Gordon Ross reported on his recent visit to the Republic. After two pages of crayfish mayonnaise and trips to the races he eventually addresses the issue, but shamefully so:
We paused for some time at the section reserved for the Coloureds [at Newlands]. How absorbed they were in the cricket; how magnificently behaved they were. I couldn’t help but see in the mind’s eye, a D’Oliveira somewhere among them, and fervently hoped that they might enjoy better facilities than ‘Dolly’ did. I am interested only in cricket and cricketers; not politics, race or colour. I only wish somewhere there was a solution to it all.
There was Gordon, yes there was.
Alan Gibson reviews four books by the same author, who, having been dead for 57 years, was in no position to rebut; it was WG Grace, or rather, his ghostwriters.

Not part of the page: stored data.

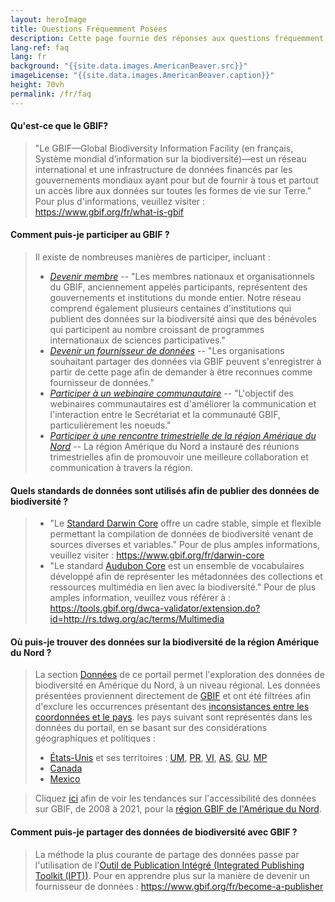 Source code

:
 ```yaml
---
layout: heroImage
title: Questions Fréquemment Posées
description: Cette page fournie des réponses aux questions fréquemment posées à propos des standards de données de biodiversité, du partage des données, ainsi que sur la manière d'accéder aux données de biodiversité sur l'Amérique du Nord.
lang-ref: faq
lang: fr
background: "{{site.data.images.AmericanBeaver.src}}"
imageLicense: "{{site.data.images.AmericanBeaver.caption}}"
height: 70vh
permalink: /fr/faq
---
```


#### Qu'est-ce que le GBIF?

> "Le GBIF—Global Biodiversity Information Facility (en français, Système mondial d’information sur la biodiversité)—est un réseau international et une infrastructure de données financés par les gouvernements mondiaux ayant pour but de fournir à tous et partout un accès libre aux données sur toutes les formes de vie sur Terre." Pour plus d'informations, veuillez visiter : <https://www.gbif.org/fr/what-is-gbif>

#### Comment puis-je participer au GBIF ?

> Il existe de nombreuses manières de participer, incluant :
> * *[Devenir membre](https://www.gbif.org/fr/become-member)* -- "Les membres nationaux et organisationnels du GBIF, anciennement appelés participants, représentent des gouvernements et institutions du monde entier. Notre réseau comprend également plusieurs centaines d'institutions qui publient des données sur la biodiversité ainsi que des bénévoles qui participent au nombre croissant de programmes internationaux de sciences participatives."
> * *[Devenir un fournisseur de données](https://www.gbif.org/fr/become-a-publisher)* -- "Les organisations souhaitant partager des données via GBIF peuvent s'enregistrer à partir de cette page afin de demander à être reconnues comme fournisseur de données."
> * *[Participer à un webinaire communautaire](https://www.gbif.org/fr/webinars)* -- "L'objectif des webinaires communautaires est d'améliorer la communication et l'interaction entre le Secrétariat et la communauté GBIF, particulièrement les noeuds."
> * *[Participer à une rencontre trimestrielle de la région Amérique du Nord](/fr/news)* -- La région Amérique du Nord a instauré des réunions trimestrielles afin de promouvoir une meilleure collaboration et communication à travers la région.

#### Quels standards de données sont utilisés afin de publier des données de biodiversité ?

> * "Le [Standard Darwin Core](https://dwc.tdwg.org/) offre un cadre stable, simple et flexible permettant la compilation de données de biodiversité venant de sources diverses et variables." Pour de plus amples informations, veuillez visiter : <https://www.gbif.org/fr/darwin-core>
> * "Le standard [Audubon Core](http://rs.tdwg.org/ac/) est un ensemble de vocabulaires développé afin de représenter les métadonnées des collections et ressources multimédia en lien avec la biodiversité." Pour de plus amples information, veuillez vous référer à : <https://tools.gbif.org/dwca-validator/extension.do?id=http://rs.tdwg.org/ac/terms/Multimedia>

#### Où puis-je trouver des données sur la biodiversité de la région Amérique du Nord ?

> La section [Données](/fr/data) de ce portail permet l'exploration des données de biodiversité en Amérique du Nord, à un niveau régional. Les données présentées proviennent directement de [GBIF](https://gbif.org/fr) et ont été filtrées afin d'exclure les occurrences présentant des [inconsistances entre les coordonnées et le pays](https://data-blog.gbif.org/post/issues-and-flags/). les pays suivant sont représentés dans les données du portail, en se basant sur des considérations géographiques et politiques :
> * [États-Unis](https://www.gbif.org/fr/country/US/summary) et ses territoires : [UM](https://www.gbif.org/fr/country/UM/summary), [PR](https://www.gbif.org/fr/country/PR/summary), [VI](https://www.gbif.org/fr/country/VI/summary), [AS](https://www.gbif.org/fr/country/AS/summary), [GU](https://www.gbif.org/fr/country/GU/summary), [MP](https://www.gbif.org/fr/country/MP/summary)
> * [Canada](https://www.gbif.org/fr/country/CA/summary)
> * [Mexico](https://www.gbif.org/fr/country/MX/summary)

> Cliquez [ici](https://www.gbif.org/analytics/region/NORTH_AMERICA) afin de voir les tendances sur l'accessibilité des données sur GBIF, de 2008 à 2021, pour la [région GBIF de l'Amérique du Nord](https://www.gbif.org/fr/the-gbif-network/north-america).

#### Comment puis-je partager des données de biodiversité avec GBIF ?

> La méthode la plus courante de partage des données passe par l'utilisation de l'[Outil de Publication Intégré (Integrated Publishing Toolkit (IPT))](https://www.gbif.org/fr/ipt). Pour en apprendre plus sur la manière de devenir un fournisseur de données : <https://www.gbif.org/fr/become-a-publisher>

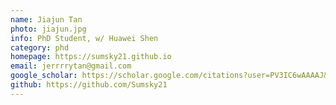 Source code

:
 ```yaml
---
name: Jiajun Tan
photo: jiajun.jpg
info: PhD Student, w/ Huawei Shen
category: phd
homepage: https://sumsky21.github.io
email: jerrrrytan@gmail.com
google_scholar: https://scholar.google.com/citations?user=PV3IC6wAAAAJ&hl=zh-CN
github: https://github.com/Sumsky21
---
```

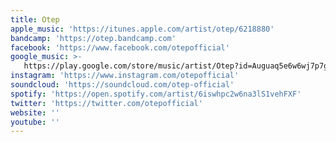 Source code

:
 ```yaml
---
title: Otep
apple_music: 'https://itunes.apple.com/artist/otep/6218880'
bandcamp: 'https://otep.bandcamp.com'
facebook: 'https://www.facebook.com/otepofficial'
google_music: >-
   https://play.google.com/store/music/artist/Otep?id=Auguaq5e6w6wj7p7gd6cmz33tue
instagram: 'https://www.instagram.com/otepofficial'
soundcloud: 'https://soundcloud.com/otep-official'
spotify: 'https://open.spotify.com/artist/6iswhpc2w6na3lS1vehFXF'
twitter: 'https://twitter.com/otepofficial'
website: ''
youtube: ''
---
```

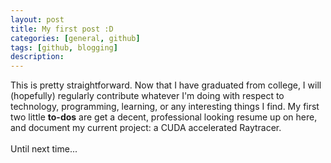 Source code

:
 ```yaml
---
layout: post
title: My first post :D
categories: [general, github]
tags: [github, blogging]
description: 
---
```


This is pretty straightforward. Now that I have graduated from college, I will (hopefully) regularly contribute whatever I'm doing with respect to technology, programming, learning, or any interesting things I find.
My first two little **to-dos** are get a decent, professional looking resume up on here, and document my current project: a CUDA accelerated Raytracer.
<br />
<br />
Until next time... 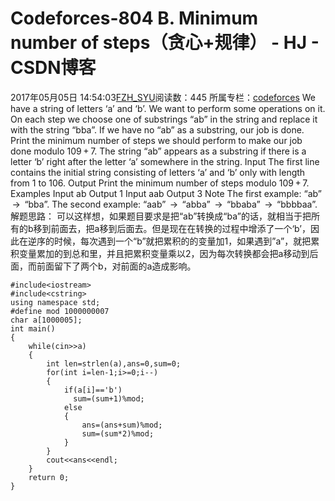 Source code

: # Codeforces-804 B. Minimum number of steps（贪心+规律） - HJ - CSDN博客
2017年05月05日 14:54:03[FZH_SYU](https://me.csdn.net/feizaoSYUACM)阅读数：445
所属专栏：[codeforces](https://blog.csdn.net/column/details/17151.html)
We have a string of letters ‘a’ and ‘b’. We want to perform some operations on it. On each step we choose one of substrings “ab” in the string and replace it with the string “bba”. If we have no “ab” as a substring, our job is done. Print the minimum number of steps we should perform to make our job done modulo 109 + 7.
The string “ab” appears as a substring if there is a letter ‘b’ right after the letter ‘a’ somewhere in the string. 
Input
The first line contains the initial string consisting of letters ‘a’ and ‘b’ only with length from 1 to 106. 
Output
Print the minimum number of steps modulo 109 + 7. 
Examples 
Input
ab
Output
1
Input
aab
Output
3
Note
The first example: “ab”  →  “bba”.
The second example: “aab”  →  “abba”  →  “bbaba”  →  “bbbbaa”.
解题思路：
可以这样想，如果题目要求是把“ab”转换成“ba”的话，就相当于把所有的b移到前面去，把a移到后面去。但是现在在转换的过程中增添了一个‘b’，因此在逆序的时候，每次遇到一个“b”就把累积的的变量加1，如果遇到”a”，就把累积变量累加的到总和里，并且把累积变量乘以2，因为每次转换都会把a移动到后面，而前面留下了两个b，对前面的a造成影响。
```
#include<iostream>
#include<cstring>
using namespace std;
#define mod 1000000007
char a[1000005];
int main()
{
    while(cin>>a)
    {
        int len=strlen(a),ans=0,sum=0;
        for(int i=len-1;i>=0;i--)
        {
            if(a[i]=='b')
              sum=(sum+1)%mod;
            else
            {
                ans=(ans+sum)%mod;
                sum=(sum*2)%mod;
            }
        }
        cout<<ans<<endl;
    }
    return 0;
}
```
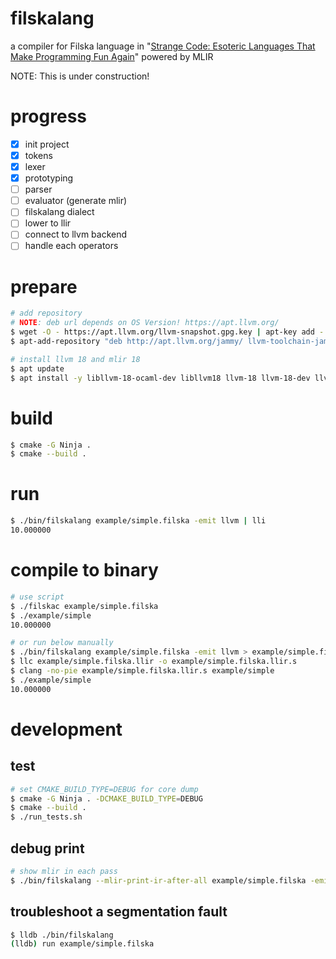 # filskalang
a compiler for Filska language in "[Strange Code: Esoteric Languages That Make Programming Fun Again](https://github.com/rkneusel9/StrangeCodeBook/blob/master/chapter_12/filska.py)" powered by MLIR

NOTE: This is under construction!

# progress

- [x] init project
- [x] tokens
- [x] lexer
- [x] prototyping
- [ ] parser
- [ ] evaluator (generate mlir)
- [ ] filskalang dialect
- [ ] lower to llir
- [ ] connect to llvm backend
- [ ] handle each operators

# prepare

```bash
# add repository
# NOTE: deb url depends on OS Version! https://apt.llvm.org/
$ wget -O - https://apt.llvm.org/llvm-snapshot.gpg.key | apt-key add -
$ apt-add-repository "deb http://apt.llvm.org/jammy/ llvm-toolchain-jammy-18 main"

# install llvm 18 and mlir 18
$ apt update
$ apt install -y libllvm-18-ocaml-dev libllvm18 llvm-18 llvm-18-dev llvm-18-doc llvm-18-examples llvm-18-runtime libmlir-18-dev libmlir-18 mlir-18-tools
```

# build

```bash
$ cmake -G Ninja .
$ cmake --build .
```

# run

```bash
$ ./bin/filskalang example/simple.filska -emit llvm | lli
10.000000
```

# compile to binary

```bash
# use script
$ ./filskac example/simple.filska
$ ./example/simple
10.000000

# or run below manually
$ ./bin/filskalang example/simple.filska -emit llvm > example/simple.filska.llir
$ llc example/simple.filska.llir -o example/simple.filska.llir.s
$ clang -no-pie example/simple.filska.llir.s example/simple
$ ./example/simple
10.000000
```

# development

## test

```bash
# set CMAKE_BUILD_TYPE=DEBUG for core dump
$ cmake -G Ninja . -DCMAKE_BUILD_TYPE=DEBUG
$ cmake --build .
$ ./run_tests.sh
```

## debug print

```bash
# show mlir in each pass
$ ./bin/filskalang --mlir-print-ir-after-all example/simple.filska -emit llvm
```

## troubleshoot a segmentation fault

```bash
$ lldb ./bin/filskalang
(lldb) run example/simple.filska
```
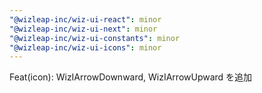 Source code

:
 ```yaml
---
"@wizleap-inc/wiz-ui-react": minor
"@wizleap-inc/wiz-ui-next": minor
"@wizleap-inc/wiz-ui-constants": minor
"@wizleap-inc/wiz-ui-icons": minor
---
```


Feat(icon): WizIArrowDownward, WizIArrowUpward を追加
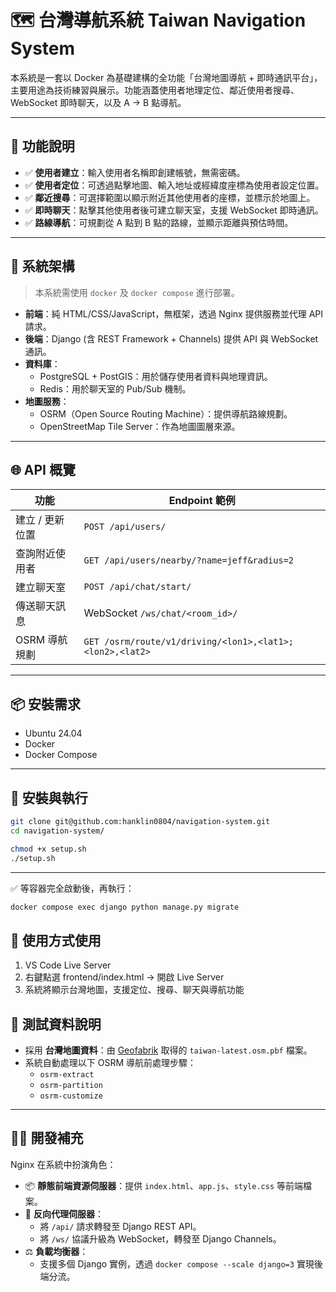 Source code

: # 🗺️ 台灣導航系統 Taiwan Navigation System

本系統是一套以 Docker 為基礎建構的全功能「台灣地圖導航 + 即時通訊平台」，主要用途為技術練習與展示。功能涵蓋使用者地理定位、鄰近使用者搜尋、WebSocket 即時聊天，以及 A → B 點導航。

---

## 🚀 功能說明

- ✅ **使用者建立**：輸入使用者名稱即創建帳號，無需密碼。
- ✅ **使用者定位**：可透過點擊地圖、輸入地址或經緯度座標為使用者設定位置。
- ✅ **鄰近搜尋**：可選擇範圍以顯示附近其他使用者的座標，並標示於地圖上。
- ✅ **即時聊天**：點擊其他使用者後可建立聊天室，支援 WebSocket 即時通訊。
- ✅ **路線導航**：可規劃從 A 點到 B 點的路線，並顯示距離與預估時間。
  
---

## 🧱 系統架構

> 本系統需使用 `docker` 及 `docker compose` 進行部署。

- **前端**：純 HTML/CSS/JavaScript，無框架，透過 Nginx 提供服務並代理 API 請求。
- **後端**：Django (含 REST Framework + Channels) 提供 API 與 WebSocket 通訊。
- **資料庫**：
  - PostgreSQL + PostGIS：用於儲存使用者資料與地理資訊。
  - Redis：用於聊天室的 Pub/Sub 機制。
- **地圖服務**：
  - OSRM（Open Source Routing Machine）：提供導航路線規劃。
  - OpenStreetMap Tile Server：作為地圖圖層來源。

---

## 🌐 API 概覽

| 功能             | Endpoint 範例 |
|------------------|----------------|
| 建立 / 更新位置  | `POST /api/users/` |
| 查詢附近使用者   | `GET /api/users/nearby/?name=jeff&radius=2` |
| 建立聊天室       | `POST /api/chat/start/` |
| 傳送聊天訊息     | WebSocket `/ws/chat/<room_id>/` |
| OSRM 導航規劃    | `GET /osrm/route/v1/driving/<lon1>,<lat1>;<lon2>,<lat2>` |

---

## 📦 安裝需求

- Ubuntu 24.04
- Docker
- Docker Compose

---

## 🔧 安裝與執行

```bash
git clone git@github.com:hanklin0804/navigation-system.git
cd navigation-system/

chmod +x setup.sh
./setup.sh
```

---

✅ 等容器完全啟動後，再執行：
```bash
docker compose exec django python manage.py migrate
```

## 📍 使用方式使用 
1. VS Code Live Server
2. 右鍵點選 frontend/index.html → 開啟 Live Server
3. 系統將顯示台灣地圖，支援定位、搜尋、聊天與導航功能

## 🧪 測試資料說明

- 採用 **台灣地圖資料**：由 [Geofabrik](https://download.geofabrik.de/) 取得的 `taiwan-latest.osm.pbf` 檔案。
- 系統自動處理以下 OSRM 導航前處理步驟：
  - `osrm-extract`
  - `osrm-partition`
  - `osrm-customize`

---

## 🧑‍💻 開發補充

Nginx 在系統中扮演角色：

- 📦 **靜態前端資源伺服器**：提供 `index.html`、`app.js`、`style.css` 等前端檔案。
- 🔄 **反向代理伺服器**：
  - 將 `/api/` 請求轉發至 Django REST API。
  - 將 `/ws/` 協議升級為 WebSocket，轉發至 Django Channels。
- ⚖️ **負載均衡器**：
  - 支援多個 Django 實例，透過 `docker compose --scale django=3` 實現後端分流。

Of course, the books were ‘ghosted’, though that practice was not quite so common in his day as it is in ours, nor so widely accepted by the public. Had WG been exposed on television, his most innocent admirers might have wondered where all those fine phrases came from.
Arthur Porritt held the pen for what Gibson considers the best of these books. In his own autobiography, Porritt describes the challenges of this collaboration:
Grace was choke full of cricketing history, experience and reminiscences, but he was a singularly inarticulate man, and had he been left to write his own cricketing biography it would never have seen the light. …Grace accepted me as collaborator with his utmost heartiness, and, although the task of getting the material from him was almost heartbreaking, I enjoyed the work immensely.
The Cricketer has an account by Mike Brearley on his winter travels, first in India, covering the first three tests for The Guardian and The Observer, then in the Caribbean, guesting for Kent, as described in the March editions. He reflects on the challenge of being a current player who turns reporter.
I found cricket-watching enhanced by the journalistic duty; my concentration was sharper and I like having to formulate my response to the day’s play…As a colleague of the players I felt faintly inhibited from any harsh words I might have thought, partly by a sense of solidarity in the face of a public which can be unappreciative, partly by the fear that criticism from me might be taken to imply a belief in my own ability to do better.